In general, for future reference, the roots of the REAL polynomial:
x^{n} + a = 0, for even n and a > 0, will be "every other 2n-th root of unity" times the (real positive) n-th root of a (in other words, we're looking for n-th roots of -a).
You can look at it this way:
Suppose we have the polynomial:
x^{n} + a for a > 0, with n even.
We have:
x^{2n} - a^{2} = (x^{n} - a)(x^{n} + a).
The roots of x^{2n} - a^{2} are the 2n-th roots of unity times the positive real 2n-th root of a^{2}, which is the real positive n-th root of a.

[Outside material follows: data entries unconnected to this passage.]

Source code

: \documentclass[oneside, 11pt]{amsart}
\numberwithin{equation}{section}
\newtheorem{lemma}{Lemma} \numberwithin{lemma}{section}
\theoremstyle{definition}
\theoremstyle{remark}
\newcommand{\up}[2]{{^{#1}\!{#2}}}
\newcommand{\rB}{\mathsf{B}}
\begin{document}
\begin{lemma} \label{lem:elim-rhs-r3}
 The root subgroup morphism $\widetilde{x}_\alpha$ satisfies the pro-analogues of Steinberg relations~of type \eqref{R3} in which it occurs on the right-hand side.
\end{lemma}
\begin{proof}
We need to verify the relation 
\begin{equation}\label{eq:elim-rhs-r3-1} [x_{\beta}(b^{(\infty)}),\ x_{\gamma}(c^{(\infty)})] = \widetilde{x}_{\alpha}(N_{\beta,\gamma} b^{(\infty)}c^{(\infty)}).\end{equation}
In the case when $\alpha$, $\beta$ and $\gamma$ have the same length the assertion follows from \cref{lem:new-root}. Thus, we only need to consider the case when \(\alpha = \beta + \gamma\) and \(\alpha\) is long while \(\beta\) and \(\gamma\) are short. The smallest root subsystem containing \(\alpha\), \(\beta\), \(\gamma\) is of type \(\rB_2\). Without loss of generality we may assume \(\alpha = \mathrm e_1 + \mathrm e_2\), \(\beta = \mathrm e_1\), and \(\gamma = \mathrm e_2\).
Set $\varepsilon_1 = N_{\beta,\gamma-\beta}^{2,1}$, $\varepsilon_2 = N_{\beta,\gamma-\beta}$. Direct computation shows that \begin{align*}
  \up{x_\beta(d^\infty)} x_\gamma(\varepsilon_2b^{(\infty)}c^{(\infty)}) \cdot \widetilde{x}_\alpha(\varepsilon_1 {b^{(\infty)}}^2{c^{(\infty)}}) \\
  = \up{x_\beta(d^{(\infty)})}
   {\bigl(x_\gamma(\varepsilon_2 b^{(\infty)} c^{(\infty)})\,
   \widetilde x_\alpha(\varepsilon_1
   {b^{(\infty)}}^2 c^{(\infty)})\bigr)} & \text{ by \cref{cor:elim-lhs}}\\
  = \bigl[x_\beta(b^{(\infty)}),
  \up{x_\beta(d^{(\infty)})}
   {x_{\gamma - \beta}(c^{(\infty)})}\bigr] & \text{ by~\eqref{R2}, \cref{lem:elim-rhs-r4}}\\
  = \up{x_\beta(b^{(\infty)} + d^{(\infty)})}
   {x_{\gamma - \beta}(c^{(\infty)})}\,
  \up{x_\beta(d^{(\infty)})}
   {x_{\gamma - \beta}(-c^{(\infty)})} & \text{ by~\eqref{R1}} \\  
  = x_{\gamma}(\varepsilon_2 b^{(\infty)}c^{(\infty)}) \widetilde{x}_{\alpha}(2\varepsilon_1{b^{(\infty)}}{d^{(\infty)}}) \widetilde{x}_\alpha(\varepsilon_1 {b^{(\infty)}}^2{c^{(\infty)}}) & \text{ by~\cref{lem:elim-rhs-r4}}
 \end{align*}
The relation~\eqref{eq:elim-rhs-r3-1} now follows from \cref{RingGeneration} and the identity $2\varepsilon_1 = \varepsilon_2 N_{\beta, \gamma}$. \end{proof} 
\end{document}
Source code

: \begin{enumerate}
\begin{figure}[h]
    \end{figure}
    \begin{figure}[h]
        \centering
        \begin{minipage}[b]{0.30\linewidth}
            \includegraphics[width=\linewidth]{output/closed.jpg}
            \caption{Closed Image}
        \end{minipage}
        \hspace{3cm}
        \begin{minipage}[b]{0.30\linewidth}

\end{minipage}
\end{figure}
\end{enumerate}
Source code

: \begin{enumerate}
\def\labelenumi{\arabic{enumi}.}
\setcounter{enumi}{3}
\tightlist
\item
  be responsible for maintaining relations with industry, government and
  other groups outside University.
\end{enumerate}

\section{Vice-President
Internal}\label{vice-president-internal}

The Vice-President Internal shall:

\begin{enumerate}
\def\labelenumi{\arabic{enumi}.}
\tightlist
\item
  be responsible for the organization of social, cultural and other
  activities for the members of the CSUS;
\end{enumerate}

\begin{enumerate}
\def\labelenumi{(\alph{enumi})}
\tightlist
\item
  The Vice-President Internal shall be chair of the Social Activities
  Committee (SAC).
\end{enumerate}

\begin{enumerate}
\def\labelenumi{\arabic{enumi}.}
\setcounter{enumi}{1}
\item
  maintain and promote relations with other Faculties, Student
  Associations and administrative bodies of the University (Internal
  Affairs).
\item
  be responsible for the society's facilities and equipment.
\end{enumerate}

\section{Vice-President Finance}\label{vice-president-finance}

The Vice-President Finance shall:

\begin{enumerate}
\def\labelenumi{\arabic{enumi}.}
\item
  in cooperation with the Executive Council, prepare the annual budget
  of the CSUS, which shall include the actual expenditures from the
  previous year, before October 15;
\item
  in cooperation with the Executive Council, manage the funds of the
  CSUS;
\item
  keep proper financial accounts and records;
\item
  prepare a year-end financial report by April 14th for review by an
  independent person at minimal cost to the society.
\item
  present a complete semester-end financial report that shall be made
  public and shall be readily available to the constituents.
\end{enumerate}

Half the 2n-th roots of unity when raised to the n-th power will be 1, the other half will be -1. The first "half" yields the roots of x^{n} - a, and the second "half" yields the roots of x^{n} + a.
(I urge you to consider what this means for the two easiest cases: n = 2, and n = 4. This problem is an example of what happens when n = 6, and involves (even if you didn't see it) finding 12-th roots of unity, although we are only interested in the 6 which are 6-th roots of -1, two of which happen to be i and -i. These 12-th roots can be found using trigonometry somewhat faster than using polynomials).